Por fim, o STF serve como última instância judicial, revisando centenas de milhares de casos resolvidos pelos tribunais inferiores, todos os anos. De 1988 para cá, foram mais de um milhão de recursos extraordinários e agravos de instrumento apreciados por 11 juízes, isto sem falar nos milhares de habeas corpus, pedidos de extradição e outros processos que chegam ao protocolo do Tribunal todos os dias. Além de desumano com os ministros, é absolutamente irracional fazer com que milhões de jurisdicionados fiquem aguardando uma decisão do Tribunal, enquanto seus devedores se beneficiam da demora na solução destes casos. Desnecessário dizer que o maior beneficiário deste sistema irracional é o próprio Estado brasileiro. Neste sentido, a argüição de repercussão geral e a própria súmula vinculante, se bem empregadas, podem contribuir para desanuviar o Tribunal.

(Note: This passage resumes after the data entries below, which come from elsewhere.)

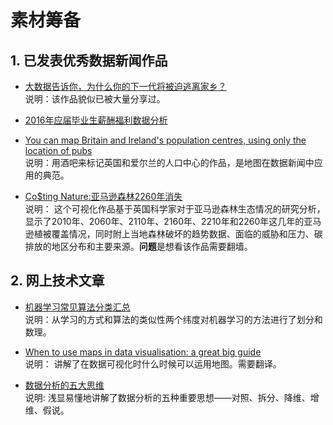 # 素材筹备
## 1. 已发表优秀数据新闻作品

- [大数据告诉你，为什么你的下一代将被迫逃离家乡？](http://www.lovedata.cn/plus/view.php?aid=2254)<br>
说明：该作品貌似已被大量分享过。

- [2016年应届毕业生薪酬福利数据分析](http://www.lovedata.cn/jingxuan/2015/0909/5380.html)
- [You can map Britain and Ireland's population centres, using only the location of pubs](http://www.citymetric.com/skylines/you-can-map-britain-and-irelands-population-centres-using-only-location-pubs-1286)<br>
说明：用酒吧来标记英国和爱尔兰的人口中心的作品，是地图在数据新闻中应用的典范。
- [Co$ting Nature:亚马逊森林2260年消失](http://www.policysupport.org/costingnature)<br>
说明： 这个可视化作品基于英国科学家对于亚马逊森林生态情况的研究分析，显示了2010年、2060年、2110年、2160年、2210年和2260年这几年的亚马逊植被覆盖情况，同时附上当地森林破坏的趋势数据、面临的威胁和压力、碳排放的地区分布和主要来源。**问题**是想看该作品需要翻墙。

## 2. 网上技术文章



- [机器学习常见算法分类汇总](http://www.lovedata.cn/ec/shujuwajue/2015/0915/5587.html)<br>
说明：从学习的方式和算法的类似性两个纬度对机器学习的方法进行了划分和数理。

- [When to use maps in data visualisation: a great big guide](http://onlinejournalismblog.com/2015/08/24/when-to-use-maps-in-data-visualisation-a-great-big-guide/)<br>
说明： 讲解了在数据可视化时什么时候可以运用地图。需要翻译。

- [数据分析的五大思维](http://www.lovedata.cn/jingxuan/2015/0909/5382.html)<br>
说明: 浅显易懂地讲解了数据分析的五种重要思想——对照、拆分、降维、增维、假说。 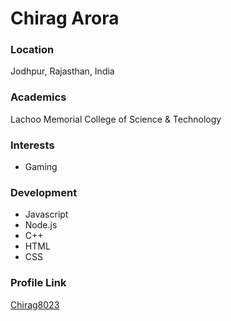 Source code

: # Chirag Arora

### Location

Jodhpur, Rajasthan, India

### Academics

Lachoo Memorial College of Science & Technology

### Interests

- Gaming

### Development

- Javascript
- Node.js
- C++
- HTML
- CSS


### Profile Link

[Chirag8023](https://github.com/Chirag8023)
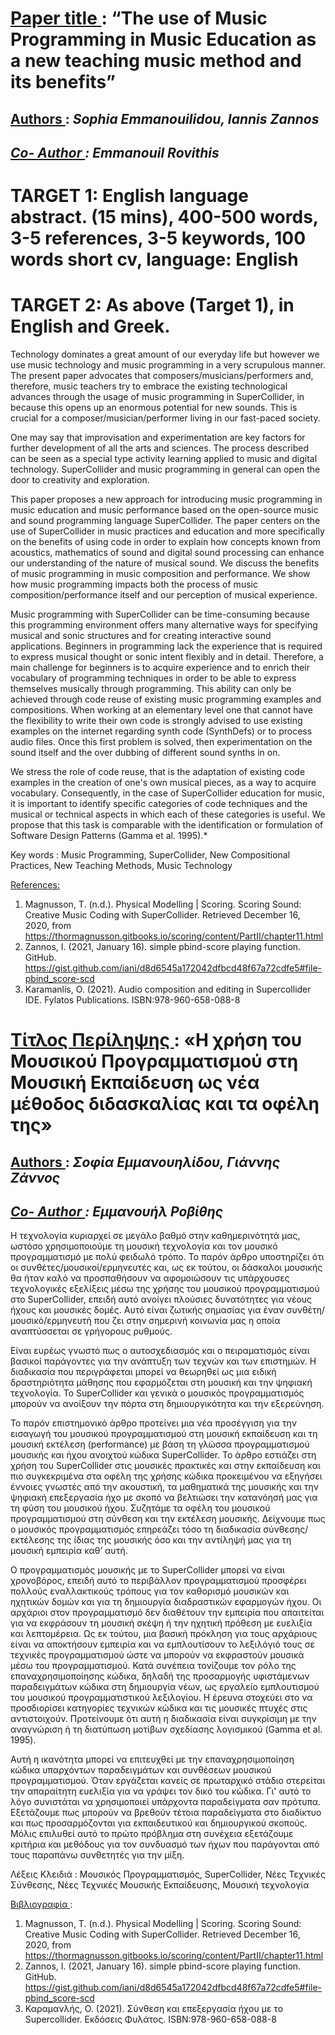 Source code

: # <u> Paper title </u>: “The use of Music Programming in Music Education as a new teaching music method and its benefits”

## <u> Authors </u>: <em> Sophia Emmanouilidou, Iannis Zannos
## <u> Co- Author </u>: Emmanouil Rovithis </em>

# TARGET 1: English language abstract. (15 mins), 400-500 words, 3-5 references, 3-5 keywords, 100 words short cv, language: English

# TARGET 2: As above (Target 1), in English and Greek.

Technology dominates a great amount of our everyday life but however we use music technology and music programming in a very scrupulous manner. The present paper advocates that composers/musicians/performers and, therefore, music teachers try to embrace the existing technological advances through the usage of music programming in SuperCollider, in because this opens up an enormous potential for new sounds. This is crucial for a composer/musician/performer living in our fast-paced society.

One may say that improvisation and experimentation are key factors for further development of all the arts and sciences. The process described can be seen as a special type activity learning applied to music and digital technology. SuperCollider and music programming in general can open the door to creativity and exploration.

This paper proposes a new approach for introducing music programming in music education and music performance based on the open-source music and sound programming language SuperCollider. The paper centers on the use of SuperCollider in music practices and education and more specifically on the benefits of using code in order to explain how concepts known from acoustics, mathematics of sound and digital sound processing can enhance our understanding of the nature of musical sound. We discuss the benefits of music programming in music composition and performance. We show how music programming impacts both the process of music composition/performance itself and our perception of musical experience.

Music programming with SuperCollider can be time-consuming because this programming environment offers many alternative ways for specifying musical and sonic structures and for creating interactive sound applications. Beginners in programming lack the experience that is required to express musical thought or sonic intent flexibly and in detail. Therefore, a main challenge for beginners is to acquire experience and to enrich their vocabulary of programming techniques in order to be able to express themselves musically through programming. This ability can only be achieved through code reuse of existing music programming examples and compositions. When working at an elementary level one that cannot have the flexibility to write their own code is strongly advised to use existing examples on the internet regarding synth code (SynthDefs) or to process audio files. Once this first problem is solved, then experimentation on the sound itself and the over dubbing of different sound synths in on.

We stress the role of code reuse, that is the adaptation of existing code examples in the creation of one's own musical pieces, as a way to acquire vocabulary. Consequently, in the case of SuperCollider education for music, it is important to identify specific categories of code techniques and the musical or technical aspects in which each of these categories is useful. We propose that this task is comparable with the identification or formulation of Software Design Patterns (Gamma et al. 1995).*

Key words : Music Programming, SuperCollider, New Compositional Practices, New Teaching Methods, Music Technology

<u> References: </u>

1.	Magnusson, T. (n.d.). Physical Modelling | Scoring. Scoring Sound: Creative Music Coding with SuperCollider. Retrieved December 16, 2020, from https://thormagnusson.gitbooks.io/scoring/content/PartII/chapter11.html
2.	Zannos, I. (2021, January 16). simple pbind-score playing function. GitHub. https://gist.github.com/iani/d8d6545a172042dfbcd48f67a72cdfe5#file-pbind_score-scd
3.	Karamanlis, O. (2021). Audio composition and editing in Supercollider IDE. Fylatos Publications. ISBN:978-960-658-088-8

# <u> Τίτλος Περίληψης </u>: «Η χρήση του Μουσικού Προγραμματισμού στη Μουσική Εκπαίδευση ως νέα μέθοδος διδασκαλίας και τα οφέλη της»

## <u> Authors </u>: <em> Σοφία Εμμανουηλίδου, Γιάννης Ζάννος
## <u> Co- Author </u>: Εμμανουήλ Ροβίθης</em>

Η τεχνολογία κυριαρχεί σε μεγάλο βαθμό στην καθημερινότητά μας, ωστόσο χρησιμοποιούμε τη μουσική τεχνολογία και τον μουσικό προγραμματισμό με πολύ φειδωλό τρόπο. Το παρόν άρθρο υποστηρίζει ότι οι συνθέτες/μουσικοί/ερμηνευτές και, ως εκ τούτου, οι δάσκαλοι μουσικής θα ήταν καλό να προσπαθήσουν να αφομοιώσουν τις υπάρχουσες τεχνολογικές εξελίξεις μέσω της χρήσης του μουσικού προγραμματισμού στο SuperCollider, επειδή αυτό ανοίγει πλούσιες δυνατότητες για νέους ήχους και μουσικές δομές. Αυτό είναι ζωτικής σημασίας για έναν συνθέτη/μουσικό/ερμηνευτή που ζει στην σημερινή κοινωνία μας η οποία αναπτύσσεται σε γρήγορους ρυθμούς.

Είναι ευρέως γνωστό πως ο αυτοσχεδιασμός και ο πειραματισμός είναι βασικοί παράγοντες για την ανάπτυξη των τεχνών και των επιστημών. Η διαδικασία που περιγράφεται μπορεί να θεωρηθεί ως μια ειδική δραστηριότητα μάθησης που εφαρμόζεται στη μουσική και την ψηφιακή τεχνολογία. Το SuperCollider και γενικά ο μουσικός προγραμματισμός μπορούν να ανοίξουν την πόρτα στη δημιουργικότητα και την εξερεύνηση.

Το παρόν επιστημονικό άρθρο προτείνει μια νέα προσέγγιση για την εισαγωγή του μουσικού προγραμματισμού στη μουσική εκπαίδευση και τη μουσική εκτέλεση (performance)  με βάση τη γλώσσα προγραμματισμού μουσικής και ήχου ανοιχτού κώδικα SuperCollider. To άρθρο εστιάζει στη χρήση του SuperCollider στις μουσικές πρακτικές και στην εκπαίδευση και πιο συγκεκριμένα στα οφέλη της χρήσης κώδικα προκειμένου να εξηγήσει έννοιες γνωστές από την ακουστική, τα μαθηματικά της μουσικής και την ψηφιακή επεξεργασία ήχο με σκοπό να βελτιώσει την κατανόησή μας για τη φύση του μουσικού ήχου. Συζητάμε τα οφέλη του μουσικού προγραμματισμού στη σύνθεση και την εκτέλεση μουσικής. Δείχνουμε πως ο μουσικός προγραμματισμός επηρεάζει τόσο τη διαδικασία σύνθεσης/εκτέλεσης της ίδιας της μουσικής όσο και την αντίληψή μας για τη μουσική εμπειρία καθ’ αυτή.

Ο προγραμματισμός μουσικής με το SuperCollider μπορεί να είναι χρονοβόρος, επειδή αυτό το περιβάλλον προγραμματισμού προσφέρει πολλούς εναλλακτικούς τρόπους για τον καθορισμό μουσικών και ηχητικών δομών και για τη δημιουργία διαδραστικών εφαρμογών ήχου. Οι αρχάριοι στον προγραμματισμό δεν διαθέτουν την εμπειρία που απαιτείται για να εκφράσουν τη μουσική σκέψη ή την ηχητική πρόθεση με ευελιξία και λεπτομέρεια. Ως εκ τούτου, μια βασική πρόκληση για τους αρχάριους είναι να αποκτήσουν εμπειρία και να εμπλουτίσουν το λεξιλόγιό τους σε τεχνικές προγραμματισμού ώστε να μπορούν να εκφραστούν μουσικά μέσω του προγραμματισμού. Κατά συνέπεια τονίζουμε τον ρόλο της επαναχρησιμοποίησης κώδικα, δηλαδή της προσαρμογής υφιστάμενων παραδειγμάτων κώδικα στη δημιουργία νέων, ως εργαλείο εμπλουτισμού του μουσικού προγραμματιστικού λεξιλογίου. Η έρευνα στοχεύει στο να προσδιορίσει κατηγορίες τεχνικών κώδικα και τις μουσικές πτυχές στις αντιστοιχούν. Προτείνουμε ότι αυτή η διαδικασία είναι συγκρίσιμη με την αναγνώριση ή τη διατύπωση μοτίβων σχεδίασης λογισμικού (Gamma et al. 1995).

Αυτή η ικανότητα μπορεί να επιτευχθεί με την επαναχρησιμοποίηση κώδικα υπαρχόντων παραδειγμάτων και συνθέσεων μουσικού προγραμματισμού. Όταν εργάζεται κανείς σε πρωταρχικό στάδιο στερείται την απαραίτητη ευελιξία για να γράψει τον δικό του κώδικα. Γι' αυτό το λόγο συνιστάται να χρησιμοποιεί υπάρχοντα παραδείγματα σαν πρότυπα. Εξετάζουμε πως μπορούν να βρεθούν τέτοια παραδείγματα στο διαδίκτυο και πως προσαρμόζονται για εκπαιδευτικού και δημιουργικού σκοπούς. Μόλις επιλυθεί αυτό το πρώτο πρόβλημα στη συνέχεια εξετάζουμε κριτήρια και μεθόδους για τον συνδυασμό των ήχων που παράγονται από τους παραπάνω συνθετητές για την μίξη.

Λέξεις Κλειδιά : Μουσικός Προγραμματισμός, SuperCollider, Νέες Τεχνικές Σύνθεσης, Νέες Τεχνικές Μουσικής Εκπαίδευσης, Μουσική τεχνολογία

<u> Βιβλιογραφία </u>:
1.	Magnusson, T. (n.d.). Physical Modelling | Scoring. Scoring Sound: Creative Music Coding with SuperCollider. Retrieved December 16, 2020, from https://thormagnusson.gitbooks.io/scoring/content/PartII/chapter11.html
2.	Zannos, I. (2021, January 16). simple pbind-score playing function. GitHub. https://gist.github.com/iani/d8d6545a172042dfbcd48f67a72cdfe5#file-pbind_score-scd
3.	Καραμανλής, O. (2021). Σύνθεση και επεξεργασία ήχου με το Supercollider. Εκδόσεις Φυλάτος. ISBN:978-960-658-088-8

A questão fundamental é saber até quando o STF poderá suportar esta enorme pressão decorrente da incapacidade de nosso sistema político de deliberar dentro de parâmetros legais e racionais. Como a função de interpretar a Constituição é em grande medida política, dada as ambigüidades e a alta carga de valores morais abrigada pelo texto constitucional, corre-se o risco de um processo de fadiga, que leve ao esgarçamento da preciosa autoridade do STF. Não há aqui nenhuma sugestão de que o Supremo deva abster-se num momento como este. Antes o contrário: é momento de resistir. Mas certamente deve o Tribunal ser desonerado, no futuro, de inúmeras funções que podem ser absorvidas por outras instâncias judiciais. O fim do foro privilegiado, a transferência de competências recursais, a eliminação do varejo de liminares e habeas corpus, entre outras medidas, poderiam contribuir para preservar a autoridade do STF. É uma ilusão achar que as virtudes do STF possam suprir ilimitadamente os vícios da participação política. Ainda que isto fosse possível, seria desejável?

*Oscar Vilhena Vieira, professor de Direito Constitucional da Escola de Direito da Fundação Getúlio Vargas, São Paulo, onde coordena o Programa de Pós- Graduação em Direito e Desenvolvimento; diretor jurídico da organização Conectas Direitos Humanos; mestre em direito pela Universidade de Columbia, Nova York, e doutor em Ciência Política pela Universidade de São Paulo; autor de "Direitos Fundamentais: uma da jurisprudência do STF", Malheiros editores, 2006.